### Your goal
Set the records down again in full, with every word kept.

*** The input Section Begins ***

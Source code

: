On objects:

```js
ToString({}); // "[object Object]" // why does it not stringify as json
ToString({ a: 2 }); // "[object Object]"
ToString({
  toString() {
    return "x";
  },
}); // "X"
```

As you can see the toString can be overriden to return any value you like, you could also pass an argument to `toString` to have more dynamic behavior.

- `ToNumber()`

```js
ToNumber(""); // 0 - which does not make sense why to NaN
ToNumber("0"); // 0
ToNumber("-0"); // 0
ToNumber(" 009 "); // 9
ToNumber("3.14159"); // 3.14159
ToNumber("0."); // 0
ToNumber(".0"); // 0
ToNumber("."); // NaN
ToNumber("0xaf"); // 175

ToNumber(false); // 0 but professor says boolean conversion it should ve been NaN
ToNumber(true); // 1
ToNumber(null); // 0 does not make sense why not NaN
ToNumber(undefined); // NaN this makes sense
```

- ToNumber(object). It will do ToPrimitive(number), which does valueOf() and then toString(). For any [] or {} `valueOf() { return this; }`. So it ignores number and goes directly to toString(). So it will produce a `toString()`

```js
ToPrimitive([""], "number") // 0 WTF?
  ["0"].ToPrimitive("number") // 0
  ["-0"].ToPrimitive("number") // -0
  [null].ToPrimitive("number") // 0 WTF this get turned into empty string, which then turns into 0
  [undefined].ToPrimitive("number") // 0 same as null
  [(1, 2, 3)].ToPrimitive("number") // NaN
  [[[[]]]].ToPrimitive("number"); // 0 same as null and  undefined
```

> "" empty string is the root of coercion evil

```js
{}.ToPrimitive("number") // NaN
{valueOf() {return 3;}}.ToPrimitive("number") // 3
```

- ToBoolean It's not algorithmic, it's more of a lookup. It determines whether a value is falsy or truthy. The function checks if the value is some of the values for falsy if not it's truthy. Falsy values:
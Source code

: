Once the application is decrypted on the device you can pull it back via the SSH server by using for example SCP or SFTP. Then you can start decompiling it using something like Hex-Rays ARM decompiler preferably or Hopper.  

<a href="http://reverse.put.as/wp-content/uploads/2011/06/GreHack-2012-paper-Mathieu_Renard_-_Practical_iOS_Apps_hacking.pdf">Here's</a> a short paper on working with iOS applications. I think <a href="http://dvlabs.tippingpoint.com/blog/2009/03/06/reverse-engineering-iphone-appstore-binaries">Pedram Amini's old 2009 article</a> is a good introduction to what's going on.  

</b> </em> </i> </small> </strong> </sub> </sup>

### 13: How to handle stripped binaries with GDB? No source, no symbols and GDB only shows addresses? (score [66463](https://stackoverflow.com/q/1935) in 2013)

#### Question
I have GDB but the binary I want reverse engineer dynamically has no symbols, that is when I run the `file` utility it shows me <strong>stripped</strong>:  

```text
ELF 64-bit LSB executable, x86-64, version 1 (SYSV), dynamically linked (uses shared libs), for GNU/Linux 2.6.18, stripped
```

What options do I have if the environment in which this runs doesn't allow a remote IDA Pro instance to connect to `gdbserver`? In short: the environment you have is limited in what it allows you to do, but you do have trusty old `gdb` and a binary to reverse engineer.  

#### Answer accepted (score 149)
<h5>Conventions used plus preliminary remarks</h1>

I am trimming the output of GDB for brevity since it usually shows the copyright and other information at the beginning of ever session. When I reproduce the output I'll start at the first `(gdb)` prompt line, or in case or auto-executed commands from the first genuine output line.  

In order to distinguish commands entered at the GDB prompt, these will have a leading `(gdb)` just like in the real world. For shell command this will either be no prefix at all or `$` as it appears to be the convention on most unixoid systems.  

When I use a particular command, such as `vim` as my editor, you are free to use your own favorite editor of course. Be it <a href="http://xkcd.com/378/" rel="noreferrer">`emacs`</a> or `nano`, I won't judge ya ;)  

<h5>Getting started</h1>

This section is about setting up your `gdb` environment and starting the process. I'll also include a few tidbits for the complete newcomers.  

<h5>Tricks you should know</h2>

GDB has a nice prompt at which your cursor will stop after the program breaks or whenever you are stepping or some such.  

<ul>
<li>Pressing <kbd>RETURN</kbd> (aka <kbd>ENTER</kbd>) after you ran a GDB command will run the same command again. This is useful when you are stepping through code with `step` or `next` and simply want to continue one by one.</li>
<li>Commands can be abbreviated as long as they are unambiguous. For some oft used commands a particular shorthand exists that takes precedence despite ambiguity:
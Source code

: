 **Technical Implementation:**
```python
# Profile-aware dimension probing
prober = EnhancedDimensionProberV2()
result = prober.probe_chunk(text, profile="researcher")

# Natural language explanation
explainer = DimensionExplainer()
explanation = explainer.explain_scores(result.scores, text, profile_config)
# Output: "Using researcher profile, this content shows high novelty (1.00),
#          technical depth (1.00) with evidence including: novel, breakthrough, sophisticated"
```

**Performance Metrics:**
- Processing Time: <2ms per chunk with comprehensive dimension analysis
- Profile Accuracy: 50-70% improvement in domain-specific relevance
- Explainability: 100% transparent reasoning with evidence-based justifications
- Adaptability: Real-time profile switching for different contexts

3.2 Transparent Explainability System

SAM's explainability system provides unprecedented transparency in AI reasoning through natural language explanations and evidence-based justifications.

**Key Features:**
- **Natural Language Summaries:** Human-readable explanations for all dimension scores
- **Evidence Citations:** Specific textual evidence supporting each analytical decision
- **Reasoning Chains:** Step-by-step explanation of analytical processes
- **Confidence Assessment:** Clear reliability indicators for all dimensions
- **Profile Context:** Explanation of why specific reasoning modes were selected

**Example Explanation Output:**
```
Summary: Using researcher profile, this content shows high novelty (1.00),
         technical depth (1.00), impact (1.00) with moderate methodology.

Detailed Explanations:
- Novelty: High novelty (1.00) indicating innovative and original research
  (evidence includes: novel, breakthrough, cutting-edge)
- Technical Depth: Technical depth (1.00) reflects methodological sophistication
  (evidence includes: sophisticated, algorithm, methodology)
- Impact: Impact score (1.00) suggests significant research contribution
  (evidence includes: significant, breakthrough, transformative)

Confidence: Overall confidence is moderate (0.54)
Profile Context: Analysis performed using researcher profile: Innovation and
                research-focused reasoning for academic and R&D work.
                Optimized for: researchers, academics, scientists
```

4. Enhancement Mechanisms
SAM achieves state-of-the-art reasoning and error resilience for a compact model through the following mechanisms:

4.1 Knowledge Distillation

*** The input Section Ends ***

### Task answer
Source code

:On objects:

```js
ToString({}); // "[object Object]" // why does it not stringify as json
ToString({ a: 2 }); // "[object Object]"
ToString({
  toString() {
    return "x";
  },
}); // "X"
```

As you can see the toString can be overriden to return any value you like, you could also pass an argument to `toString` to have more dynamic behavior.

- `ToNumber()`

```js
ToNumber(""); // 0 - which does not make sense why to NaN
ToNumber("0"); // 0
ToNumber("-0"); // 0
ToNumber(" 009 "); // 9
ToNumber("3.14159"); // 3.14159
ToNumber("0."); // 0
ToNumber(".0"); // 0
ToNumber("."); // NaN
ToNumber("0xaf"); // 175

ToNumber(false); // 0 but professor says boolean conversion it should ve been NaN
ToNumber(true); // 1
ToNumber(null); // 0 does not make sense why not NaN
ToNumber(undefined); // NaN this makes sense
```

- ToNumber(object). It will do ToPrimitive(number), which does valueOf() and then toString(). For any [] or {} `valueOf() { return this; }`. So it ignores number and goes directly to toString(). So it will produce a `toString()`

```js
ToPrimitive([""], "number") // 0 WTF?
  ["0"].ToPrimitive("number") // 0
  ["-0"].ToPrimitive("number") // -0
  [null].ToPrimitive("number") // 0 WTF this get turned into empty string, which then turns into 0
  [undefined].ToPrimitive("number") // 0 same as null
  [(1, 2, 3)].ToPrimitive("number") // NaN
  [[[[]]]].ToPrimitive("number"); // 0 same as null and  undefined
```

> "" empty string is the root of coercion evil

```js
{}.ToPrimitive("number") // NaN
{valueOf() {return 3;}}.ToPrimitive("number") // 3
```

- ToBoolean It's not algorithmic, it's more of a lookup. It determines whether a value is falsy or truthy. The function checks if the value is some of the values for falsy if not it's truthy. Falsy values:
Source code

:Once the application is decrypted on the device you can pull it back via the SSH server by using for example SCP or SFTP. Then you can start decompiling it using something like Hex-Rays ARM decompiler preferably or Hopper.  

<a href="http://reverse.put.as/wp-content/uploads/2011/06/GreHack-2012-paper-Mathieu_Renard_-_Practical_iOS_Apps_hacking.pdf">Here's</a> a short paper on working with iOS applications. I think <a href="http://dvlabs.tippingpoint.com/blog/2009/03/06/reverse-engineering-iphone-appstore-binaries">Pedram Amini's old 2009 article</a> is a good introduction to what's going on.  

</b> </em> </i> </small> </strong> </sub> </sup>

### 13: How to handle stripped binaries with GDB? No source, no symbols and GDB only shows addresses? (score [66463](https://stackoverflow.com/q/1935) in 2013)

#### Question
I have GDB but the binary I want reverse engineer dynamically has no symbols, that is when I run the `file` utility it shows me <strong>stripped</strong>:  

```text
ELF 64-bit LSB executable, x86-64, version 1 (SYSV), dynamically linked (uses shared libs), for GNU/Linux 2.6.18, stripped
```

What options do I have if the environment in which this runs doesn't allow a remote IDA Pro instance to connect to `gdbserver`? In short: the environment you have is limited in what it allows you to do, but you do have trusty old `gdb` and a binary to reverse engineer.  

#### Answer accepted (score 149)
<h5>Conventions used plus preliminary remarks</h1>

I am trimming the output of GDB for brevity since it usually shows the copyright and other information at the beginning of ever session. When I reproduce the output I'll start at the first `(gdb)` prompt line, or in case or auto-executed commands from the first genuine output line.  

In order to distinguish commands entered at the GDB prompt, these will have a leading `(gdb)` just like in the real world. For shell command this will either be no prefix at all or `$` as it appears to be the convention on most unixoid systems.  

When I use a particular command, such as `vim` as my editor, you are free to use your own favorite editor of course. Be it <a href="http://xkcd.com/378/" rel="noreferrer">`emacs`</a> or `nano`, I won't judge ya ;)  

<h5>Getting started</h1>

This section is about setting up your `gdb` environment and starting the process. I'll also include a few tidbits for the complete newcomers.  

<h5>Tricks you should know</h2>

GDB has a nice prompt at which your cursor will stop after the program breaks or whenever you are stepping or some such.  

<ul>
<li>Pressing <kbd>RETURN</kbd> (aka <kbd>ENTER</kbd>) after you ran a GDB command will run the same command again. This is useful when you are stepping through code with `step` or `next` and simply want to continue one by one.</li>
<li>Commands can be abbreviated as long as they are unambiguous. For some oft used commands a particular shorthand exists that takes precedence despite ambiguity:
Source code

: **Technical Implementation:**
```python
# Profile-aware dimension probing
prober = EnhancedDimensionProberV2()
result = prober.probe_chunk(text, profile="researcher")

# Natural language explanation
explainer = DimensionExplainer()
explanation = explainer.explain_scores(result.scores, text, profile_config)
# Output: "Using researcher profile, this content shows high novelty (1.00),
#          technical depth (1.00) with evidence including: novel, breakthrough, sophisticated"
```

**Performance Metrics:**
- Processing Time: <2ms per chunk with comprehensive dimension analysis
- Profile Accuracy: 50-70% improvement in domain-specific relevance
- Explainability: 100% transparent reasoning with evidence-based justifications
- Adaptability: Real-time profile switching for different contexts

3.2 Transparent Explainability System

SAM's explainability system provides unprecedented transparency in AI reasoning through natural language explanations and evidence-based justifications.

**Key Features:**
- **Natural Language Summaries:** Human-readable explanations for all dimension scores
- **Evidence Citations:** Specific textual evidence supporting each analytical decision
- **Reasoning Chains:** Step-by-step explanation of analytical processes
- **Confidence Assessment:** Clear reliability indicators for all dimensions
- **Profile Context:** Explanation of why specific reasoning modes were selected

**Example Explanation Output:**
```
Summary: Using researcher profile, this content shows high novelty (1.00),
         technical depth (1.00), impact (1.00) with moderate methodology.

Detailed Explanations:
- Novelty: High novelty (1.00) indicating innovative and original research
  (evidence includes: novel, breakthrough, cutting-edge)
- Technical Depth: Technical depth (1.00) reflects methodological sophistication
  (evidence includes: sophisticated, algorithm, methodology)
- Impact: Impact score (1.00) suggests significant research contribution
  (evidence includes: significant, breakthrough, transformative)

Confidence: Overall confidence is moderate (0.54)
Profile Context: Analysis performed using researcher profile: Innovation and
                research-focused reasoning for academic and R&D work.
                Optimized for: researchers, academics, scientists
```

4. Enhancement Mechanisms
SAM achieves state-of-the-art reasoning and error resilience for a compact model through the following mechanisms:

4.1 Knowledge Distillation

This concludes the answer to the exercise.